Required action
Every line below from the one containing "#### COMPETICION DATASOURCE" to the final line must be reproduced exactly, and no other line may appear in the answer.

Extracted data entries
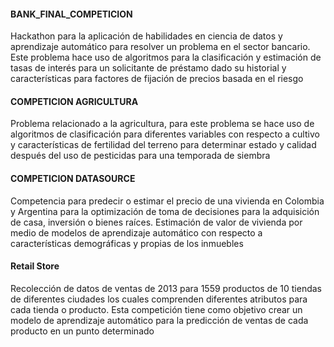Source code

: #### BANK_FINAL_COMPETICION
Hackathon para la aplicación de habilidades en ciencia de datos y aprendizaje automático para resolver un problema en el sector bancario. Este problema hace uso de algoritmos para la clasificación y estimación de tasas de interés para un solicitante de préstamo dado su historial y características para factores de fijación de precios basada en el riesgo

#### COMPETICION AGRICULTURA
Problema relacionado a la agricultura, para este problema se hace uso de algoritmos de clasificación para diferentes variables con respecto a cultivo y características de fertilidad del terreno para determinar estado y calidad después del uso de pesticidas para una temporada de siembra

#### COMPETICION DATASOURCE
Competencia para predecir o estimar el precio de una vivienda en Colombia y Argentina para la optimización de toma de decisiones para la adquisición de casa, inversión o bienes raíces. Estimación de valor de vivienda por medio de modelos de aprendizaje automático con respecto a características demográficas y propias de los inmuebles

#### Retail Store
Recolección de datos de ventas de 2013 para 1559 productos de 10 tiendas de diferentes ciudades los cuales comprenden diferentes atributos para cada tienda o producto. Esta competición tiene como objetivo crear un modelo de aprendizaje automático para la predicción de ventas de cada producto en un punto determinado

Final answer
#### COMPETICION DATASOURCE
Competencia para predecir o estimar el precio de una vivienda en Colombia y Argentina para la optimización de toma de decisiones para la adquisición de casa, inversión o bienes raíces. Estimación de valor de vivienda por medio de modelos de aprendizaje automático con respecto a características demográficas y propias de los inmuebles

#### Retail Store
Recolección de datos de ventas de 2013 para 1559 productos de 10 tiendas de diferentes ciudades los cuales comprenden diferentes atributos para cada tienda o producto. Esta competición tiene como objetivo crear un modelo de aprendizaje automático para la predicción de ventas de cada producto en un punto determinado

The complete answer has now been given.